In the meantime, LoPresti said, he’s spoken with one of the companies that bid on the cooling work and plans to meet with more contractors to discuss the high bids. He also is in talks with the DOE, because he said he’s been told that some of the work specifications for the project are 100 pages long and potentially beyond the scope of $20,000 to $40,000 per classroom as initially estimated.
“So I’m not just laying this at the feet of the contractors and saying there is collusion. If there is, then the attorney general hopefully will look into that,” LoPresti said. “And if there’s not, then we need to find out what’s being done improperly from the state’s side, from the DOE’s side.”
The DOE acknowledged the project documents are detailed but said none of the individual air-conditioning projects have 100-page-long specifications.
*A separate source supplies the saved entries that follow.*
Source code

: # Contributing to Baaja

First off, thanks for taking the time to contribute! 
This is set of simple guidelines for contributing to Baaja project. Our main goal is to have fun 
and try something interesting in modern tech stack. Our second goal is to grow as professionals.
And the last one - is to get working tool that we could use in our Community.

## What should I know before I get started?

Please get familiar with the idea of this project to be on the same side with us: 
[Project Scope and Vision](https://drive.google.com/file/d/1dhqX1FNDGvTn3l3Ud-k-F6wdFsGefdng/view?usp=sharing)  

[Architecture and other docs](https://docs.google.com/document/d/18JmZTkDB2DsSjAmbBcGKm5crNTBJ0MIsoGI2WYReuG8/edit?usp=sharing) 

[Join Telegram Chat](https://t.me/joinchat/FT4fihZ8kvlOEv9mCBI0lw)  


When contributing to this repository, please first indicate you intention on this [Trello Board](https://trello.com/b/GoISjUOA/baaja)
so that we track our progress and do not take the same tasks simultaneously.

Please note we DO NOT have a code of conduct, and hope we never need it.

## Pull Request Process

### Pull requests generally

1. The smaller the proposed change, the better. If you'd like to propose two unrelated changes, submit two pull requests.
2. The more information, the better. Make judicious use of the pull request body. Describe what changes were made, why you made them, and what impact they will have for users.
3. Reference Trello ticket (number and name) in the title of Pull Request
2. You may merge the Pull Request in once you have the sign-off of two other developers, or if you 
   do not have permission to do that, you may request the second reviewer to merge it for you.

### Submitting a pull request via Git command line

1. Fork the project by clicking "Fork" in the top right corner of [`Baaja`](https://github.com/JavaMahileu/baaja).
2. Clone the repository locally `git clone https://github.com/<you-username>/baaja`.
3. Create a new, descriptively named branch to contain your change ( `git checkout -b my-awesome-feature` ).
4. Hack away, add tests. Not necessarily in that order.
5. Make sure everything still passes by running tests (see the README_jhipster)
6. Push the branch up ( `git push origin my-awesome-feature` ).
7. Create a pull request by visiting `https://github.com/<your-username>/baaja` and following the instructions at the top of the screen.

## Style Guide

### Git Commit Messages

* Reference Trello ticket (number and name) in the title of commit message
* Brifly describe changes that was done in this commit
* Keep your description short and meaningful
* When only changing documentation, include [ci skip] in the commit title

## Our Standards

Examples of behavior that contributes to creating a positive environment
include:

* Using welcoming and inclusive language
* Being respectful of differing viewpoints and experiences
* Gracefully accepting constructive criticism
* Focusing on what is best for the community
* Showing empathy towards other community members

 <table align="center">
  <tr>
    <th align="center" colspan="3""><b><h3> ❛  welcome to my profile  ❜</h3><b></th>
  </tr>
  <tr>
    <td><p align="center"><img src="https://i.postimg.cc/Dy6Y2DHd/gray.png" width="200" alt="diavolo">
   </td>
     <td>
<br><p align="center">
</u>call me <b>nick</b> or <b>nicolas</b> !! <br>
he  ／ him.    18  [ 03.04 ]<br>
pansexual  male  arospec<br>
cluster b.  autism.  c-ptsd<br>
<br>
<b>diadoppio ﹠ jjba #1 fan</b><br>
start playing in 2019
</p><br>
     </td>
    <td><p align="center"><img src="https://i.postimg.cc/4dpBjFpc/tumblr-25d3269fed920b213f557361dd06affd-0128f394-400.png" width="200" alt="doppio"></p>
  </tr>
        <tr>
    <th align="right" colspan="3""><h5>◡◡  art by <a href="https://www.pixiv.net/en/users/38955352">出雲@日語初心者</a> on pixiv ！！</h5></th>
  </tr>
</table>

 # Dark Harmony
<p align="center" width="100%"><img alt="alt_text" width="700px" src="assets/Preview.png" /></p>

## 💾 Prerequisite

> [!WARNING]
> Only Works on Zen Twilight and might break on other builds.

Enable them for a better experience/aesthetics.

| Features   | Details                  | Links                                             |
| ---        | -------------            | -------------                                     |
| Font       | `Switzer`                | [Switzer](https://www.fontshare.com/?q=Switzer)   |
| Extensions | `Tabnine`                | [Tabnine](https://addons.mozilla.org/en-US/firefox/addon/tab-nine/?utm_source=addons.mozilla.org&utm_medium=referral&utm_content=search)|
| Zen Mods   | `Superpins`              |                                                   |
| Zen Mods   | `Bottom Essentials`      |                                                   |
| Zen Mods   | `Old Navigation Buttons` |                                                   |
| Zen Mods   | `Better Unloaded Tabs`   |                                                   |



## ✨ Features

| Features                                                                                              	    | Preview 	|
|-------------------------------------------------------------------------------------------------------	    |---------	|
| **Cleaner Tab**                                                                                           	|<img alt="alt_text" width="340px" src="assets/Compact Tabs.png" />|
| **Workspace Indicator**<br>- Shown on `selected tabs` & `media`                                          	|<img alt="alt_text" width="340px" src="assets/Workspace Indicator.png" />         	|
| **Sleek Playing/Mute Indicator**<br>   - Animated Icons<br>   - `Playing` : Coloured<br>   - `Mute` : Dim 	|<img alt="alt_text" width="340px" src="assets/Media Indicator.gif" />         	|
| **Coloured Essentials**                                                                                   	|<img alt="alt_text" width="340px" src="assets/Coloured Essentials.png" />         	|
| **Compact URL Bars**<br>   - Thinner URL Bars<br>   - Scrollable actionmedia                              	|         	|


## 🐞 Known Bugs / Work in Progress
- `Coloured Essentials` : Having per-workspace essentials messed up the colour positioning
“The specs are not unusual. Most of our contractors are used to such detailed documents,” Carlson said in a statement Thursday. “We have heard back from members of the industry on ways to improve the bidding process moving forward, including making the packages bigger and therefore more attractive for contractors and into a time frame outside of this month, when a high volume of other bids are due for state and county agencies.”
LoPresti also is encouraging electricians and contractors to lend their expertise to voluntarily install air conditioners in their neighborhood schools, an idea the Hawaii State Teachers Association also suggested to the BOE. “We cannot just wait for another round of bids and hope they are reasonable,” LoPresti said.